Could you set down the lines below, from the one containing "68. trinity" through the final line, exactly as written?
[[ DATA FOR THE TASK, beginning ]]
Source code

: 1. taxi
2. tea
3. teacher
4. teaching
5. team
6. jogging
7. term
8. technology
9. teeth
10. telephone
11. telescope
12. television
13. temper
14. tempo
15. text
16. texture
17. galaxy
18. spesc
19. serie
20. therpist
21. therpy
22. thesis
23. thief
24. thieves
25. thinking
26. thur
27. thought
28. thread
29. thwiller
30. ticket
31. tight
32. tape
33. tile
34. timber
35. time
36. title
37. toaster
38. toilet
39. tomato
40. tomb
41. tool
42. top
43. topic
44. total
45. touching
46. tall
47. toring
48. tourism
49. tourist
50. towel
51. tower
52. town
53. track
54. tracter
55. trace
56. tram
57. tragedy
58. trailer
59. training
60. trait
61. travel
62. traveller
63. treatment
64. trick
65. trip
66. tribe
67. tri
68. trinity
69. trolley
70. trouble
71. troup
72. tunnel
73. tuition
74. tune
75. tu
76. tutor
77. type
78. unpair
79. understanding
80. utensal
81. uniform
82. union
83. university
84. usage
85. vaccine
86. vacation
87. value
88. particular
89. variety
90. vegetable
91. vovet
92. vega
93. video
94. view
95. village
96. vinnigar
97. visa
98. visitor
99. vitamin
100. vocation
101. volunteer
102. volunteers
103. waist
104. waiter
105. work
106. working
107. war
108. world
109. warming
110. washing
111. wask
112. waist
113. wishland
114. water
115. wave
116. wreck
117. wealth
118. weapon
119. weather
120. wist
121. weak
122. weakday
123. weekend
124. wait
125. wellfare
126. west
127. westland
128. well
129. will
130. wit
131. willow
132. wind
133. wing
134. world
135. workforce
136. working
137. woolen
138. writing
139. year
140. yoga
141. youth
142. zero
[[ DATA FOR THE TASK, end ]]
• _RESPONSE TO THE TASK_:
68. trinity
69. trolley
70. trouble
71. troup
72. tunnel
73. tuition
74. tune
75. tu
76. tutor
77. type
78. unpair
79. understanding
80. utensal
81. uniform
82. union
83. university
84. usage
85. vaccine
86. vacation
87. value
88. particular
89. variety
90. vegetable
91. vovet
92. vega
93. video
94. view
95. village
96. vinnigar
97. visa
98. visitor
99. vitamin
100. vocation
101. volunteer
102. volunteers
103. waist
104. waiter
105. work
106. working
107. war
108. world
109. warming
110. washing
111. wask
112. waist
113. wishland
114. water
115. wave
116. wreck
117. wealth
118. weapon
119. weather
120. wist
121. weak
122. weakday
123. weekend
124. wait
125. wellfare
126. west
127. westland
128. well
129. will
130. wit
131. willow
132. wind
133. wing
134. world
135. workforce
136. working
137. woolen
138. writing
139. year
140. yoga
141. youth
142. zero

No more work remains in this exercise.